We don’t need to redirect you to some kind of fancy white paper page. Our entire java performance approach and philosophy is laid out right here, on this page.

Why is sampling so freakin’ great?

Here are the reasons why we believe you should always have a ²⁴⁄₇ sampler running alongside your applications.

It’s very cheap & safe

If you’re using JMX connections or signals, then you’re mostly relying on your JVM vendor’s implementation of the MX Beans and JMX server. You don’t really have to trust our code, as we’re only polling those beans. And hopefully you trust your JVM vendor’s code.

Sure you’re only polling the beans, but doesn’t that cause overhead?

You’re right, just because our code isn’t executed within your JVM doesn’t mean it’s necessarily safe. However, 4 years of experience performing sampling with djigger and other tools have shown us that it’s essentially overhead-free. We’re planning on releasing detailed benchmark results under real-life conditions proving that in the near future. For right now, you just have to trust us, or run your own tests.

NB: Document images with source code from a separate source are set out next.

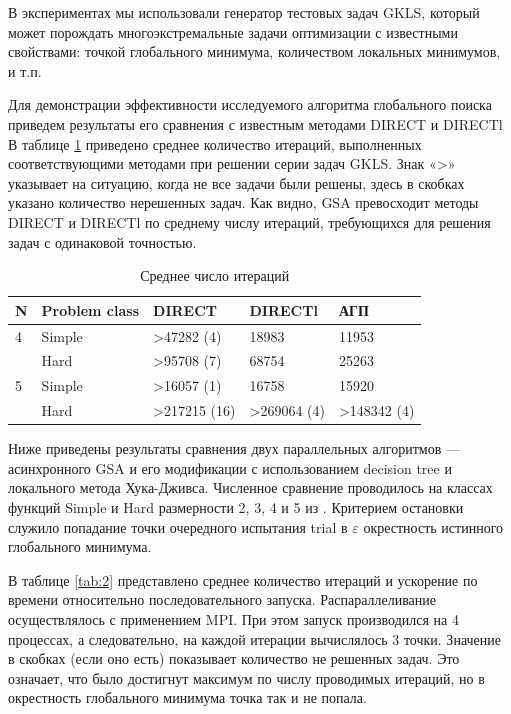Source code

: \documentclass{svproc}
\begin{document}
В экспериментах мы использовали генератор тестовых задач GKLS, который может порождать многоэкстремальные задачи оптимизации с известными свойствами: точкой глобального минимума, количеством локальных минимумов, и т.п.

Для демонстрации эффективности исследуемого алгоритма глобального поиска приведем результаты его сравнения с известным методами DIRECT и DIRECTl
В таблице \ref{tab:1} приведено среднее количество итераций, выполненных соответствующими методами при решении серии задач GKLS. Знак «>» указывает на ситуацию, когда не все задачи были решены, здесь в скобках указано количество нерешенных задач. Как видно, GSA превосходит методы DIRECT и DIRECTl по среднему числу итераций, требующихся для решения задач с одинаковой точностью.

\begin{table}[!ht]
    \caption{Среднее число итераций}
    \label{tab:1}
    \centering
    \begin{tabular}{|l|l|l|l|l|}
    \hline
        N & Problem class & DIRECT & DIRECTl & АГП  \\ \hline
        4 & Simple & >47282 (4) & 18983 & 11953  \\ \hline
        ~ & Hard & >95708 (7) & 68754 & 25263  \\ \hline
        5 & Simple & >16057 (1) & 16758 & 15920  \\ \hline
        ~ & Hard & >217215 (16) & >269064 (4) & >148342 (4)  \\ \hline
    \end{tabular}
\end{table}


Ниже приведены результаты сравнения двух параллельных алгоритмов --- асинхронного GSA и его модификации с использованием decision tree и локального метода Хука-Дживса. Численное сравнение проводилось на классах функций Simple и Hard размерности 2, 3, 4 и 5 из \cite{fio_bib19}. Критерием остановки служило попадание точки очередного испытания trial в $\varepsilon$ окрестность истинного глобального минимума. 

В таблице \ref{tab:2} представлено среднее количество итераций и ускорение по времени относительно последовательного запуска. Распараллеливание  осуществлялось с применением  MPI. При этом запуск производился на 4 процессах, а следовательно, на каждой итерации вычислялось 3 точки. Значение в скобках (если оно есть) показывает количество не решенных задач. Это означает, что было достигнут максимум по числу проводимых итераций, но в окрестность глобального минимума точка так и не попала.
\end{document}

It provides a lot of information

When it comes to monitoring and trying to understand a dynamic system such as a java application and the underlying stacks, there’s always two levers which you can use to get better :

drawing more information out of the system (and doing it in a more efficient way)
improving the analytics you run against that information (and doing it in a more efficient way)

Those two areas are absolutely independant and we’re putting tremendous effort in both areas. However, we believe it’s always better to solve a problem via option 2) than via option 1) and prior to intruding into application code any further and thus introducing more overhead we always ask ourselves “is it really necessary?” and “can’t I get the same answer to my question by analyzing my sampling results in a smarter way?”.

It’s enough for most serious problems

Having worked in the traditional IT industry for over seven years now, for a variety of clients (banks, administrations, insurances) in a few different countries, I can assure you that the vast majority of the problems I’ve run into either *were*or could have been solved by sampling only.

If you disagree or don’t believe me, you can use our instrumentation connectors anyways. But I can assure you many people are surprised once they understand just to what extent sampling data can help answering questions.

Also if you’re part of a tech company or a company with a deep and rich technical culture, you might find the sampling approach limited. Nevertheless, I suggest you try out our tool because there may still be a few inspiring ideas for you in there. Also, we’re always open to hearing your constructive criticism and we love all forms of contribution. So help us make djigger better !

It’s particularly good at finding system-wide issues

Your application uses too much memory?

Let the sampler run for a few minutes and identify the hot object constructors in one stacktrace + node filter query (). Chances are, some of the top constructors in the results are where you should look first. And by the way, you instantly have access to the corresponding allocation stacktraces.

Your application uses too much CPU?

Use one of our reverse views and progressively eliminate the I/O, Wait and Sync related operations. In less than a minute, you’ll find out which threads are on CPU and why.

You have a major regression and response time is affected?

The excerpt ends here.